Ahora, todos esos cambios y novedades en las formas de comportarse y de pensar, que han surgido en los últimos años en la vida y en las conciencias de las mujeres y de los jóvenes en particular, pero también en otros estratos y ámbitos de la sociedad –y que se han puesto de manifiesto en el referéndum sobre el aborto y, ahora, en los movimientos pacifistas, pero que también se ponen de manifiesto de mil maneras más– han pasado a formar parte sustancial de la política, y en todo caso de la política tal y como la entendemos y tal y como debe hacerse hoy, a diferencia de ayer, y a diferencia de cómo la conciben y la siguen haciendo otros partidos.

En los últimos cien años, además, el carácter de la política ha cambiado varias veces. Hasta finales del siglo pasado, la política era algo exterior y se basaba en la exclusión de las grandes masas proletarias y populares de las ciudades y el campo. Cuando estas masas empezaron a imponer su presencia –esto ocurrió gradualmente con el nacimiento y la afirmación del movimiento socialista– se produjo un primer cambio en la vida y la lucha políticas, que tuvieron que empezar a ajustarse a las necesidades, reivindicaciones, aspiraciones y realidad viva de estas masas. Las consecuencias son bien conocidas: hubo una expansión de la vida democrática, cambiaron los partidos y las relaciones entre ellos, surgieron sindicatos de clase en las ciudades y en el campo, cambió la composición de las asambleas representativas y se produjeron cambios en la política económica. En resumen, entraron en una nueva fase que dio un nuevo contenido a la elaboración y la acción políticas.

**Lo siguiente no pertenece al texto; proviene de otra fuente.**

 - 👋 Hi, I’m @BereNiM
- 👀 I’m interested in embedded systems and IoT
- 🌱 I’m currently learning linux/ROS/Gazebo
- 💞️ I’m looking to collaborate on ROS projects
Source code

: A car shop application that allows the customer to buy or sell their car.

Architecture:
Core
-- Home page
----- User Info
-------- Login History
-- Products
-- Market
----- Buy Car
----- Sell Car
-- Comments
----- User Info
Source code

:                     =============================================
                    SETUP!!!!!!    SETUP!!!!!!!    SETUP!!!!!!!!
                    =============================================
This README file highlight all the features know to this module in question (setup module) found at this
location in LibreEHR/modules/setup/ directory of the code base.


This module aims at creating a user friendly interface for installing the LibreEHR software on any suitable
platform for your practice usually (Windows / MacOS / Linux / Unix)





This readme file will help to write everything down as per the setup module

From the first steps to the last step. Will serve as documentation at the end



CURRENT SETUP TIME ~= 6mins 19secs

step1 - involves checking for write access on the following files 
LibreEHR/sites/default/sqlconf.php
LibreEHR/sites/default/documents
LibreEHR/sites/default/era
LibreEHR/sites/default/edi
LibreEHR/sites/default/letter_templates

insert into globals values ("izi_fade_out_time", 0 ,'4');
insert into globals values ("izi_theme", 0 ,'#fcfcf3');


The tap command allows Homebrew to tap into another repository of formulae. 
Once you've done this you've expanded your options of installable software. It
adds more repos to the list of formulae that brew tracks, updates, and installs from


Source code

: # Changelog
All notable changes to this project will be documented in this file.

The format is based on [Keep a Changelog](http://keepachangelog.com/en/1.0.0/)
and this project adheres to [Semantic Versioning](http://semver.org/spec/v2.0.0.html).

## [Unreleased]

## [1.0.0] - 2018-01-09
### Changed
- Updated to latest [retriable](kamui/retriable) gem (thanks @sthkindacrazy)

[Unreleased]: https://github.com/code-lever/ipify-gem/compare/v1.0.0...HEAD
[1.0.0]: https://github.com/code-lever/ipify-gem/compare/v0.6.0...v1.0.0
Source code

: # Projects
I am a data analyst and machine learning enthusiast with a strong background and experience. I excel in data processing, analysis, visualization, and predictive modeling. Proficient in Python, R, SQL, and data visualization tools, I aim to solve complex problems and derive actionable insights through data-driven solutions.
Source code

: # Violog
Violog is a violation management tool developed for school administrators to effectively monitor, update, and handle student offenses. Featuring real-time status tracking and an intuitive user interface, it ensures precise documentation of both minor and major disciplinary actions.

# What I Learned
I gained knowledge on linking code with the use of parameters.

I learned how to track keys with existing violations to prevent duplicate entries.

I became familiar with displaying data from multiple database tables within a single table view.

Tras el oscuro período de oposición y opresión bajo el fascismo, tuvo lugar otro desarrollo cualitativo y una ampliación del mundo de la política cuando, con la resistencia antifascista y su victoriosa conclusión, y con los grandes movimientos de posguerra, se produjo una entrada mucho más amplia e impetuosa de las masas obreras y populares en la batalla política y en la vida de la sociedad y del Estado. Así, los partidos volvieron a cambiar, sobre todo con el nacimiento de los partidos de masas. Entonces cambió la forma institucional del Estado, Italia pasó de la monarquía a la república, y del Estatuto Albertino[3] a la constitución democrática. El contenido y las formas de la lucha política y social volvieron a cambiar en muchos aspectos. Surgieron y se desarrollaron las más variadas asociaciones y organizaciones democráticas y de masas. La dialéctica democrática se enriqueció y la vida de la democracia se generalizó. Por esta razón, en los años del centrismo y de la Guerra Fría, el pueblo italiano pudo repeler los ataques dirigidos a coaccionar e intentar hundir la libertad y las instituciones democráticas, algo que no fue posible, y en todo caso no se hizo, en el crucial bienio 1921-1922.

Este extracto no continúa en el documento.